• EXERCISE DESCRIPTION: Give back the entries exactly, ending with the "287 patients with" line.

Recorded data:
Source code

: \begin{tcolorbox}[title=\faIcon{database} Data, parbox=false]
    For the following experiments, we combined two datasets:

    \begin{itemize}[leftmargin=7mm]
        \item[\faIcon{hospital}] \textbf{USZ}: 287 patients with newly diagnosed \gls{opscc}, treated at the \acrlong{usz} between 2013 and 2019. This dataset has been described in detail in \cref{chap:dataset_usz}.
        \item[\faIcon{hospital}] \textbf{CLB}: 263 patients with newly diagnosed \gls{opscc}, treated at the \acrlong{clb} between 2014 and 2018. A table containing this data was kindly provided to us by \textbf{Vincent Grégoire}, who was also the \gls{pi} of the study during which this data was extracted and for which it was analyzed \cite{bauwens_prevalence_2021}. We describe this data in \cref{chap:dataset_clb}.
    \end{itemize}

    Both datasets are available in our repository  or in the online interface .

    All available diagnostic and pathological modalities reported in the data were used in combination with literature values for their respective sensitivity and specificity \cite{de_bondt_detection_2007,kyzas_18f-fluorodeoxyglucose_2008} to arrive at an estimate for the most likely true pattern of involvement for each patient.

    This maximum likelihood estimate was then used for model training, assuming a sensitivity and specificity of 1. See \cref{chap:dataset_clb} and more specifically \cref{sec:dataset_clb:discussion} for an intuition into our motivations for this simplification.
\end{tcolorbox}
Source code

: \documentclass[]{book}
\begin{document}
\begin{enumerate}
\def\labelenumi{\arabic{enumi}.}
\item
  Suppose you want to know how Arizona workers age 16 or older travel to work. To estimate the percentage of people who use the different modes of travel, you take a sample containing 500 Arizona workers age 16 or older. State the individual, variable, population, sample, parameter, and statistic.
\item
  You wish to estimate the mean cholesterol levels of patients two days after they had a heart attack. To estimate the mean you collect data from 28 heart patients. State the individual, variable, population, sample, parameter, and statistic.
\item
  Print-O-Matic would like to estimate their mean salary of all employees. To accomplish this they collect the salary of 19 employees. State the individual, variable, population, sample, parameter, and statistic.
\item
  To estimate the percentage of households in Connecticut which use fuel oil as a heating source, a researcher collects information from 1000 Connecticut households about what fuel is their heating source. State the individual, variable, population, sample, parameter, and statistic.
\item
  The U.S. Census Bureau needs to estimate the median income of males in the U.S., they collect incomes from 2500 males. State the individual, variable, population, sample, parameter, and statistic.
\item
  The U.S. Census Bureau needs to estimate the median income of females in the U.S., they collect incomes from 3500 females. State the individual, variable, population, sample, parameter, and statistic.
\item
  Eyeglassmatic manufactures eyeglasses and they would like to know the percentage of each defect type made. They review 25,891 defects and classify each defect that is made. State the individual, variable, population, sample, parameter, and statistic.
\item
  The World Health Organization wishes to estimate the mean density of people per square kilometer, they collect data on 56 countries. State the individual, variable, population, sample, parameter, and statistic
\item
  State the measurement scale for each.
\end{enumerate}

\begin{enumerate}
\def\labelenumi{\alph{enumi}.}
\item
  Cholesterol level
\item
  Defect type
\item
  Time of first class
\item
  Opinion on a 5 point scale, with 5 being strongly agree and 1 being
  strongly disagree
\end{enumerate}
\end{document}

• RESULT OF THE TASK:
Source code

: \begin{tcolorbox}[title=\faIcon{database} Data, parbox=false]
    For the following experiments, we combined two datasets:

    \begin{itemize}[leftmargin=7mm]
        \item[\faIcon{hospital}] \textbf{USZ}: 287 patients with newly diagnosed \gls{opscc}, treated at the \acrlong{usz} between 2013 and 2019. This dataset has been described in detail in \cref{chap:dataset_usz}.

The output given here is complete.